It’s a truism that people are resistant to change. We all have familiar habits and rituals that give us comfort and prepare us for the day.

When The Globe and Mail changed its investment platform, company representatives had to take time to understand customer needs but also realise some customers would be lost.
When The Globe and Mail changed its investment platform, company representatives had to take time to understand customer needs but also realise some customers would be lost.

For thousands of loyal Globe and Mail  subscribers, an important part of their daily routine is checking their portfolios and investments through our suite of popular online investing tools — tools that hadn’t been seriously upgraded since 2001.

Eighteen months ago, we began the process of assessing and updating the entire suite. And this was no simple change: We consolidated nine tools, re-platformed them, modernised the design, changed some to paid access, and added real-time data. Taken together, the tools allow users to track their portfolios and investments. Approximately 250,000 users would be impacted.

When we embarked on our overhaul of Globe Investor Tools, project lead Michael Shaye (senior product manager of financial products) prioritised communicating with our customers. He was instrumental in explaining the changes and new benefits to users through e-mails, ads, and even one-on-one phone calls. I spoke with him about the principles he applied and that we’ll continue to use going forward when implementing product changes.

Understand the customer: One of the first steps Mike undertook was a complete audit. What were the tools used for? What did the customers want? What did they fear about the change? “Some people were very nervous because they consider the tools as part of their brokerage account,” he said. “Although it’s really a simulation of their finances, that’s not how it’s seen.”

We took this feedback seriously and balanced our promotion of the new tool benefits with the beloved features we were maintaining. We’re also monitoring the usage of the new tools to see what we can further adjust or add to enhance the suite of tools.
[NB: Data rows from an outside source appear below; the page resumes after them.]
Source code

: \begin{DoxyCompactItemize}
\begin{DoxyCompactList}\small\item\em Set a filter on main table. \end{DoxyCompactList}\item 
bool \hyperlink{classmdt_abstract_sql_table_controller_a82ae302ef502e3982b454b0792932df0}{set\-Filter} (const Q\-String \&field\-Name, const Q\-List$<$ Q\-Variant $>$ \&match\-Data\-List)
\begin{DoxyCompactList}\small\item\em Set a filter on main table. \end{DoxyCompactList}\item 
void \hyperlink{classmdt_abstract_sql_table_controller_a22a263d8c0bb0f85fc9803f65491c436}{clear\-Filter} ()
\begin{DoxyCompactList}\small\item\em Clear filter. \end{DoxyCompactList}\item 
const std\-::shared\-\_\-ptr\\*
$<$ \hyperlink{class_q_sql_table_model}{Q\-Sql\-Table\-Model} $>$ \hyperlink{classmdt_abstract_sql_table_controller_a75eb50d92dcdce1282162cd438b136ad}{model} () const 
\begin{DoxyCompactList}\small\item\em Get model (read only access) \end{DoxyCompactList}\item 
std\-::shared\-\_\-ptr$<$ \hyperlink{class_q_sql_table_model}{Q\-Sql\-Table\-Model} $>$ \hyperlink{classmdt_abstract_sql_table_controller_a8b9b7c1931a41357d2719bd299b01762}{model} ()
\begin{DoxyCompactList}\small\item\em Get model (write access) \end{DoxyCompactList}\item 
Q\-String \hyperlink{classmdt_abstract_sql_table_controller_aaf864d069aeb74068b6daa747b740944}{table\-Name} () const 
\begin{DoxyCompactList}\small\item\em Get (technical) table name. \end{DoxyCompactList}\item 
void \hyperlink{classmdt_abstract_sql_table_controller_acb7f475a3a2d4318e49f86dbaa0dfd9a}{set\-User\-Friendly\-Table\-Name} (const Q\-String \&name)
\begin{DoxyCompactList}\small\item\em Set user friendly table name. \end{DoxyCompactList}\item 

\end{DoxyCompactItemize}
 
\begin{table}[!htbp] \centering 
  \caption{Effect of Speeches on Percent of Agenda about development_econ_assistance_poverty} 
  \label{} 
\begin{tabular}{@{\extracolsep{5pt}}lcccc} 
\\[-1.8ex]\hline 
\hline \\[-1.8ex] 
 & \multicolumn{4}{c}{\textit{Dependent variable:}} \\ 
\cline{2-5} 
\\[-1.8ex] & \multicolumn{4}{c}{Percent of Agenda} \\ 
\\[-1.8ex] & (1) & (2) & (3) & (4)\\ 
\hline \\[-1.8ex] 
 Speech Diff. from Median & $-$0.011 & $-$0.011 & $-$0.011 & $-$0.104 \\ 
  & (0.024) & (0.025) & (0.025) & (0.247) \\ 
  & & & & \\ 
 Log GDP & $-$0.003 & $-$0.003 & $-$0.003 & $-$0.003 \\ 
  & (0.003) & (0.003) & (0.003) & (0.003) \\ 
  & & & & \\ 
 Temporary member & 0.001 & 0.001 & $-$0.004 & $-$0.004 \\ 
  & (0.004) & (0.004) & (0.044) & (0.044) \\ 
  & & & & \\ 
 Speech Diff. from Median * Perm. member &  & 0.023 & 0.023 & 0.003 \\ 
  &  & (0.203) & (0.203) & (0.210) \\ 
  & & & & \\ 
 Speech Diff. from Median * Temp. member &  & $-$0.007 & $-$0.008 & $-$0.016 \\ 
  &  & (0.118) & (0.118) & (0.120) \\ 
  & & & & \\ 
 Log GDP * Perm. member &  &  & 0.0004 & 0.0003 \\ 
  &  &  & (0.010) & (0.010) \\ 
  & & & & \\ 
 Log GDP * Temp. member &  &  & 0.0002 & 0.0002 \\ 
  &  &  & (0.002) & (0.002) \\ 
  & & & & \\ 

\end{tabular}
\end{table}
Know the changes are necessary: “It’s easy enough to understand the changes, but harder to keep your certainty when so many customers are contacting you to question it,” Shaye said. He created a series of internal fact sheets and scripts to ensure all staff involved knew what we were changing and why, along with answers to the tough questions our customers are known for asking.

Be available: Along with our customer service team, Shaye made sure he was available in the room on the weekends after a new change to respond to customers, work them through the new interface, and thank them for their patronage. “When you give people a number, they’ll call,” he said. He made an effort to get back to all customers as soon as possible, helped gauge the urgency level to triage calls, and monitored the tech tickets.

Accept there may be losses: Our primary goal was not to lose customers, but we knew it was a strong possibility some would leave. “We reminded our internal teams that there would be rough moments, but we needed to focus on our larger goals of increasing the speed and power of the products as well as increasing cost efficiency,” Shaye said.

Use the power of the brand: The Globe and Mail has been a trusted part of our subscribers’ daily life, sometimes for decades. We reminded customers they can trust us to do the best we can for their experience with the tools.

Looking for proof these principles work? Our attrition rose by 2% in the first month, but most of this was from the 20% of customers who had not logged on in over a year. We’ve now levelled out to our usual attrition rate — with the additional benefit of a CDN$2 million annual savings from the project.